ISLAMABAD, Aug 23: Pakistan on Tuesday received and is assessing a request from India for consular access to an Indian national sentenced to death for spying, a foreign ministry spokesman said.
Spokesman Mohammad Naeem Khan said the request for access to convict Sarabjit Singh was made in a diplomatic note received from the Indian High Commission in Islamabad.
“We are assessing the request,” Mr Khan told Dawn when asked to comment on his Indian counterpart’s statement in New Delhi earlier in the day that the Indian High Commission had approached Islamabad about the man whose family members have threatened suicides if he is hanged.
India’s move followed a meeting its External Affairs Minister Natwar Singh had in New Delhi on Tuesday with a delegation including the convict’s sister and some parliament members from the eastern Punjab.
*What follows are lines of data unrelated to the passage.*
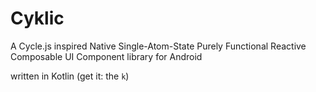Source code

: # Cyklic

A Cycle.js inspired Native Single-Atom-State Purely Functional Reactive Composable UI Component library for Android

written in Kotlin (get it: the `k`)

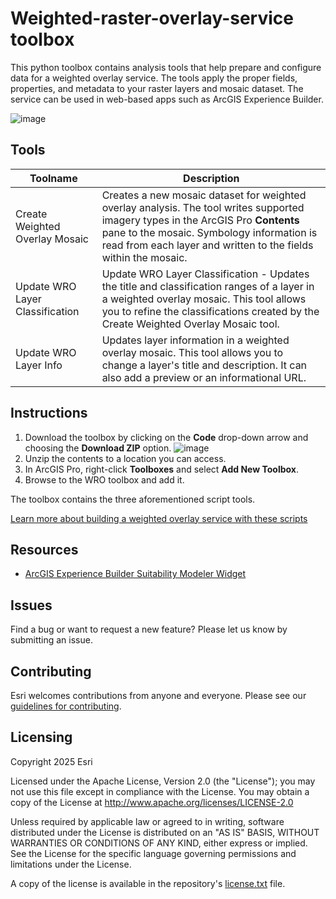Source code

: # Weighted-raster-overlay-service toolbox
This python toolbox contains analysis tools that help prepare and configure data for a weighted overlay service. The tools apply the proper fields, properties, and metadata to your raster layers and mosaic dataset. The service can be used in web-based apps such as ArcGIS Experience Builder.

![image](https://user-images.githubusercontent.com/59451655/175434439-66f9121e-0866-46c7-bb8d-5569d595518e.png)


## Tools
|Toolname                      |Description   |
|------------------------------|--------------|
|Create Weighted Overlay Mosaic|Creates a new mosaic dataset for weighted overlay analysis. The tool writes supported imagery types in the ArcGIS Pro **Contents** pane to the mosaic. Symbology information is read from each layer and written to the fields within the mosaic.|
|Update WRO Layer Classification|Update WRO Layer Classification - Updates the title and classification ranges of a layer in a weighted overlay mosaic. This tool allows you to refine the classifications created by the Create Weighted Overlay Mosaic tool.|
|Update WRO Layer Info|Updates layer information in a weighted overlay mosaic. This tool allows you to change a layer's title and description. It can also add a preview or an informational URL.|

## Instructions
1. Download the toolbox by clicking on the **Code** drop-down arrow and choosing the **Download ZIP** option.
   ![image](https://user-images.githubusercontent.com/59451655/175216467-deea02ae-22d5-4f0f-b644-a87cf3d7f079.png)
2. Unzip the contents to a location you can access.
3. In ArcGIS Pro, right-click **Toolboxes** and select **Add New Toolbox**.
4. Browse to the WRO toolbox and add it.

The toolbox contains the three aforementioned script tools.

[Learn more about building a weighted overlay service with these scripts](https://doc.arcgis.com/en/geoplanner/latest/documentation/create-a-mosaic-dataset.htm)

## Resources

* [ArcGIS Experience Builder Suitability Modeler Widget](https://doc.arcgis.com/en/experience-builder/configure-widgets/suitability-modeler-widget.htm)

## Issues

Find a bug or want to request a new feature?  Please let us know by submitting an issue.

## Contributing

Esri welcomes contributions from anyone and everyone. Please see our [guidelines for contributing](https://github.com/esri/contributing).

## Licensing
Copyright 2025 Esri

Licensed under the Apache License, Version 2.0 (the "License"); you may not use this file except in compliance with the License. You may obtain a copy of the License at http://www.apache.org/licenses/LICENSE-2.0

Unless required by applicable law or agreed to in writing, software distributed under the License is distributed on an "AS IS" BASIS, WITHOUT WARRANTIES OR CONDITIONS OF ANY KIND, either express or implied. See the License for the specific language governing permissions and
limitations under the License.

A copy of the license is available in the repository's [license.txt]( https://github.com/ArcGIS/weighted-raster-overlay-service-toolbox/blob/master/license.txt) file.
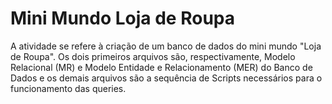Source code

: # Mini Mundo Loja de Roupa

A atividade se refere à criação de um banco de dados do mini mundo "Loja de Roupa". Os dois primeiros arquivos são, respectivamente, Modelo Relacional (MR) e Modelo Entidade e Relacionamento (MER) do Banco de Dados e os demais arquivos são a sequência de Scripts necessários para o funcionamento das queries.
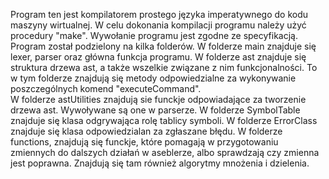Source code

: Program ten jest kompilatorem prostego języka imperatywnego do kodu maszyny wirtualnej. W celu dokonania kompilacji programu należy użyć procedury "make".
Wywołanie programu jest zgodne ze specyfikacją. 
Program został podzielony na kilka folderów.
W folderze main znajduje się lexer, parser oraz główna funkcja programu.
W folderze ast znajduje się struktura drzewa ast, a także wszelkie związane z nim funkcjonalności. To w tym folderze znajdują się metody odpowiedzialne za wykonywanie poszczególnych komend "executeCommand".\
W folderze astUtilities znajdują sie funckje odpowiadające za tworzenie drzewa ast. Wywoływane są one w parserze.
W folderze SymbolTable znajduje się klasa odgrywająca rolę tablicy symboli.
W folderze ErrorClass znajduje się klasa odpowiedzialan za zgłaszane błędu.
W folderze functions, znajdują się funckje, które pomagają w przygotowaniu zmiennych do dalszych działań w aseblerze, albo sprawdzają czy zmienna jest poprawna. Znajdują się tam również algorytmy mnożenia i dzielenia.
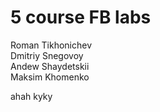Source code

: # 5 course FB labs

Roman Tikhonichev  
Dmitriy Snegovoy  
Andew Shaydetskii  
Maksim Khomenko  

ahah kyky
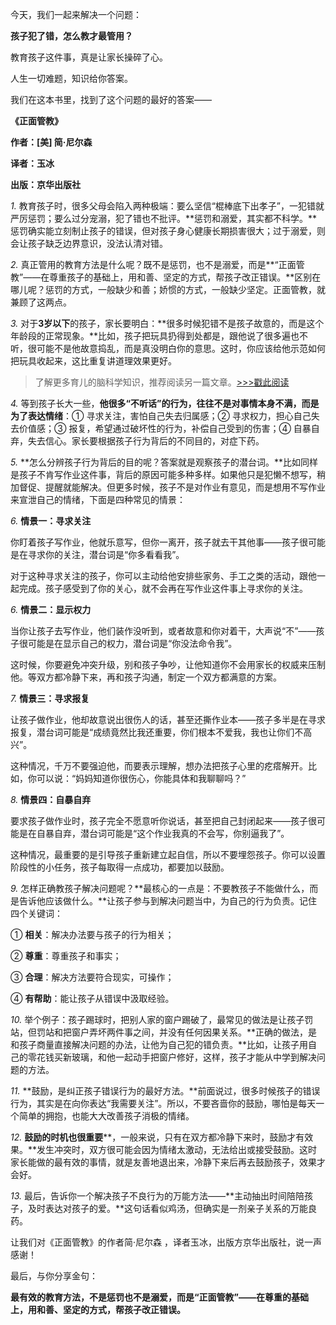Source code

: 今天，我们一起来解决一个问题：

**孩子犯了错，怎么教才最管用？**

教育孩子这件事，真是让家长操碎了心。

人生一切难题，知识给你答案。

我们在这本书里，找到了这个问题的最好的答案——

**《正面管教》**

**作者：[美] 简·尼尔森**

**译者：玉冰**

**出版：京华出版社**


*1.* 教育孩子时，很多父母会陷入两种极端：要么坚信“棍棒底下出孝子”，一犯错就严厉惩罚；要么过分宠溺，犯了错也不批评。**惩罚和溺爱，其实都不科学。**惩罚确实能立刻制止孩子的错误，但对孩子身心健康长期损害很大；过于溺爱，则会让孩子缺乏边界意识，没法认清对错。


*2.* 真正管用的教育方法是什么呢？既不是惩罚，也不是溺爱，而是**“正面管教”——在尊重孩子的基础上，用和善、坚定的方式，帮孩子改正错误。**区别在哪儿呢？惩罚的方式，一般缺少和善；娇惯的方式，一般缺少坚定。正面管教，就兼顾了这两点。


*3.* 对于**3岁以下**的孩子，家长要明白：**很多时候犯错不是孩子故意的，而是这个年龄段的正常现象。**比如，孩子把玩具扔得到处都是，跟他说了很多遍也不听，很可能不是他故意捣乱，而是真没明白你的意思。这时，你应该给他示范如何把玩具收起来，这比重复讲道理效果更好。

> 了解更多育儿的脑科学知识，推荐阅读另一篇文章。[>>>戳此阅读](http://mp.weixin.qq.com/s?__biz=MjM5NjAxOTU4MA==&mid=3009215605&idx=1&sn=ea1839f846308640fd7f03c21e729c37&chksm=9047f066a7307970bc642a4256a82c41e4edec57b00805f1eadedca0141bf629522b09cb0ea1&scene=21#wechat_redirect)


*4.* 等到孩子长大一些，**他很多“不听话”的行为，往往不是对事情本身不满，而是为了表达情绪**：① 寻求关注，害怕自己失去归属感；② 寻求权力，担心自己失去价值感；③ 报复，希望通过破坏性的行为，补偿自己受到的伤害；④ 自暴自弃，失去信心。家长要根据孩子行为背后的不同目的，对症下药。


*5.* **怎么分辨孩子行为背后的目的呢？答案就是观察孩子的潜台词。**比如同样是孩子不肯写作业这件事，背后的原因可能多种多样。如果他只是犯懒不想写，稍加督促、提醒就能解决。但更多时候，孩子不是对作业有意见，而是想用不写作业来宣泄自己的情绪，下面是四种常见的情景：


*6.* **情景一：寻求关注**

你盯着孩子写作业，他就乐意写，但你一离开，孩子就去干其他事——孩子很可能是在寻求你的关注，潜台词是“你多看看我”。

对于这种寻求关注的孩子，你可以主动给他安排些家务、手工之类的活动，跟他一起完成。孩子感受到了你的关心，就不会再在写作业这件事上寻求你的关注。


*6.* **情景二：显示权力**

当你让孩子去写作业，他们装作没听到，或者故意和你对着干，大声说“不”——孩子很可能是在显示自己的权力，潜台词是“你没法命令我”。

这时候，你要避免冲突升级，别和孩子争吵，让他知道你不会用家长的权威来压制他。等双方都冷静下来，再和孩子沟通，制定一个双方都满意的方案。


*7.* **情景三：寻求报复**

让孩子做作业，他却故意说出很伤人的话，甚至还撕作业本——孩子多半是在寻求报复，潜台词可能是“成绩竟然比我还重要，你们根本不爱我，我也让你们不高兴”。

这种情况，千万不要强迫他，而要表示理解，想办法把孩子心里的疙瘩解开。比如，你可以说：“妈妈知道你很伤心，你能具体和我聊聊吗？”


*8.* **情景四：自暴自弃**

要求孩子做作业时，孩子完全不愿意听你说话，甚至把自己封闭起来——孩子很可能是在自暴自弃，潜台词可能是“这个作业我真的不会写，你别逼我了”。

这种情况，最重要的是引导孩子重新建立起自信，所以不要埋怨孩子。你可以设置阶段性的小任务，孩子每取得一点成功，都要加以鼓励。


*9.* 怎样正确教孩子解决问题呢？**最核心的一点是：不要教孩子不能做什么，而是告诉他应该做什么。**让孩子参与到解决问题当中，为自己的行为负责。记住四个关键词：

① **相关**：解决办法要与孩子的行为相关；

② **尊重**：尊重孩子和事实；

③ **合理**：解决方法要符合现实，可操作；

④ **有帮助**：能让孩子从错误中汲取经验。


*10.* 举个例子：孩子踢球时，把别人家的窗户踢破了，最常见的做法是让孩子罚站，但罚站和把窗户弄坏两件事之间，并没有任何因果关系。**正确的做法，是和孩子商量直接解决问题的办法，让他为自己犯的错负责。**比如，让孩子用自己的零花钱买新玻璃，和他一起动手把窗户修好，这样，孩子才能从中学到解决问题的方法。

*11.* **鼓励，是纠正孩子错误行为的最好方法。**前面说过，很多时候孩子的错误行为，其实是在向你表达“我需要关注”。所以，不要吝啬你的鼓励，哪怕是每天一个简单的拥抱，也能大大改善孩子消极的情绪。

*12.* **鼓励的时机也很重要****，一般来说，只有在双方都冷静下来时，鼓励才有效果。**发生冲突时，双方很可能会因为情绪太激动，无法给出或接受鼓励。这时家长能做的最有效的事情，就是友善地退出来，冷静下来后再去鼓励孩子，效果才会好。

*13.* 最后，告诉你一个解决孩子不良行为的万能方法——**主动抽出时间陪陪孩子，及时表达对孩子的爱。**这句话看似鸡汤，但确实是一剂亲子关系的万能良药。

让我们对《正面管教》的作者简·尼尔森 ，译者玉冰，出版方京华出版社，说一声感谢！

最后，与你分享金句：

**最有效的教育方法，不是惩罚也不是溺爱，而是“正面管教”——在尊重的基础上，用和善、坚定的方式，帮孩子改正错误。**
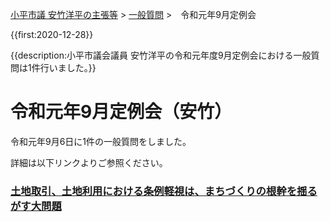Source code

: <p class="breadcrumbs"><a href="../../../index.md">小平市議 安竹洋平の主張等</a> > <a href="../../index.md">一般質問</a> >　令和元年9月定例会

{{first:2020-12-28}}

{{description:小平市議会議員 安竹洋平の令和元年度9月定例会における一般質問は1件行いました。}}

# 令和元年9月定例会（安竹）

令和元年9月6日に1件の一般質問をしました。

詳細は以下リンクよりご参照ください。

### [土地取引、土地利用における条例軽視は、まちづくりの根幹を揺るがす大問題](./tochi-jourei-keisi.md)
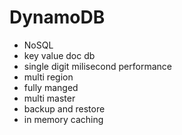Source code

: # DynamoDB
- NoSQL
- key value doc db
- single digit milisecond performance
- multi region
- fully manged
- multi master
- backup and restore
- in memory caching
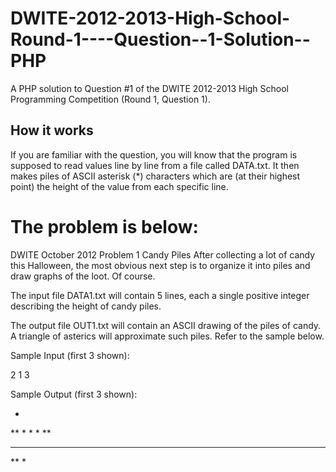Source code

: DWITE-2012-2013-High-School-Round-1----Question--1-Solution--PHP
================================================================

A PHP solution to Question #1 of the DWITE 2012-2013 High School Programming Competition (Round 1, Question 1).

## How it works

If you are familiar with the question, you will know that the program is supposed to read values line by line from a file called DATA.txt. It then makes piles of ASCII asterisk (*) characters which are (at their highest point) the height of the value from each specific line.

# The problem is below:

DWITE
October 2012
Problem 1
Candy Piles
After collecting a lot of candy this Halloween, the most obvious next step is to organize it into piles and draw graphs of the loot. Of course.

The input file DATA1.txt will contain 5 lines, each a single positive integer describing the height of candy piles.

The output file OUT1.txt will contain an ASCII drawing of the piles of candy. A triangle of asterics will approximate such piles. Refer to the sample below.

Sample Input (first 3 shown):
 
2
1
3
		        
Sample Output (first 3 shown):
 
*
**
*
*
*
**
***
**
*
		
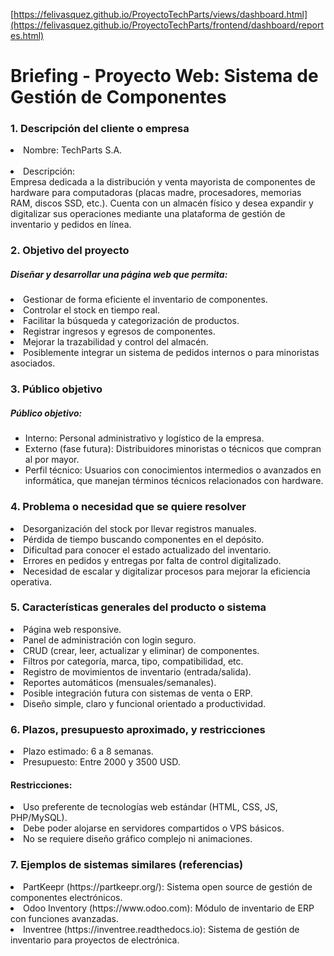 [https://felivasquez.github.io/ProyectoTechParts/views/dashboard.html](https://felivasquez.github.io/ProyectoTechParts/frontend/dashboard/reportes.html)

<h1>Briefing - Proyecto Web: Sistema de Gestión de Componentes</h1>
<h3> 1. Descripción del cliente o empresa</h3>
<li>Nombre: TechParts S.A. </li><br>
<li>Descripción: </li>
Empresa dedicada a la distribución y venta mayorista de componentes de hardware para computadoras (placas madre, procesadores, memorias RAM, discos SSD, etc.). Cuenta con un almacén físico y desea expandir y digitalizar sus operaciones mediante una plataforma de gestión de inventario y pedidos en línea.

<h3> 2. Objetivo del proyecto </h3>
  <h5>Diseñar y desarrollar una página web que permita: </h5>
    <li>Gestionar de forma eficiente el inventario de componentes.</li>
    <li>Controlar el stock en tiempo real.</li>
    <li>Facilitar la búsqueda y categorización de productos.</li>
    <li>Registrar ingresos y egresos de componentes.</li>
    <li>Mejorar la trazabilidad y control del almacén.</li>
    <li>Posiblemente integrar un sistema de pedidos internos o para minoristas asociados.</li>
<h3> 3. Público objetivo </h3>
  <h5>Público objetivo:</h5>
  <ul>
    <li>Interno: Personal administrativo y logístico de la empresa.</li>
    <li>Externo (fase futura): Distribuidores minoristas o técnicos que compran al por mayor.</li>
    <li>Perfil técnico: Usuarios con conocimientos intermedios o avanzados en informática, que manejan términos técnicos relacionados con hardware.</li>
  </ul>

<h3> 4. Problema o necesidad que se quiere resolver </h3>
  <li>Desorganización del stock por llevar registros manuales.</li>
  <li>Pérdida de tiempo buscando componentes en el depósito.</li>
  <li>Dificultad para conocer el estado actualizado del inventario.</li>
  <li>Errores en pedidos y entregas por falta de control digitalizado.</li>
  <li>Necesidad de escalar y digitalizar procesos para mejorar la eficiencia operativa.</li>

<h3> 5. Características generales del producto o sistema </h3>
  <li> Página web responsive.</li>
  <li> Panel de administración con login seguro.</li>
  <li> CRUD (crear, leer, actualizar y eliminar) de componentes. </li>
  <li> Filtros por categoría, marca, tipo, compatibilidad, etc. </li>
  <li> Registro de movimientos de inventario (entrada/salida). </li>
  <li> Reportes automáticos (mensuales/semanales).</li>
  <li> Posible integración futura con sistemas de venta o ERP. </li>
  <li> Diseño simple, claro y funcional orientado a productividad. </li>

<h3> 6. Plazos, presupuesto aproximado, y restricciones </h3>
  <li> Plazo estimado: 6 a 8 semanas.</li>
  <li>Presupuesto: Entre 2000 y 3500 USD. </li>

  <h4> Restricciones: </h4>
  <li> Uso preferente de tecnologías web estándar (HTML, CSS, JS, PHP/MySQL). </li>
  <li> Debe poder alojarse en servidores compartidos o VPS básicos. </li>
  <li> No se requiere diseño gráfico complejo ni animaciones. </li>

<h3> 7. Ejemplos de sistemas similares (referencias) </h3>
  <li> PartKeepr (https://partkeepr.org/): Sistema open source de gestión de componentes electrónicos.</li>
  <li> Odoo Inventory (https://www.odoo.com): Módulo de inventario de ERP con funciones avanzadas. </li>
  <li> Inventree (https://inventree.readthedocs.io): Sistema de gestión de inventario para proyectos de electrónica. </li>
Sarabjit Singh, alias Manjit Singh, was sentenced to death by an Anti-Terrorism Court of the Punjab on charges of carrying out deadly bomb blasts in the province as an agent of India’s Research and Analysis Wing (RAW), the external intelligence agency. The sentence was upheld by the Lahore High Court and finally confirmed by the Supreme Court on Aug 18.
An Indian television channel on Monday quoted some family members of Singh as pleading for his life, proclaiming him innocent and saying they would commit suicide if he was hanged.
The convict’s sister Dalbir Kaur was quoted as saying the family had written to President Pervez Musharraf and Indian President Abdul Kalam and Prime Minister Manmohan Singh asking them to intervene.
While Ms Kaur said her brother was mistaken for a RAW agent after he had strayed into Pakistan in August 1990, the Indian government has not yet confirmed his identity. “Confirmation of identity always follows consular access,” the Indian External Affairs Ministry spokesman said at a news briefing in New Delhi on Tuesday.
“That is the first step to finding out who the person is,” the spokesman said, according to a transcript of his remarks released by the Indian High Commission in Islamabad.
Pakistani officials say the convict had confessed his involvement in the blasts and that he had been changing his names to hide is identity.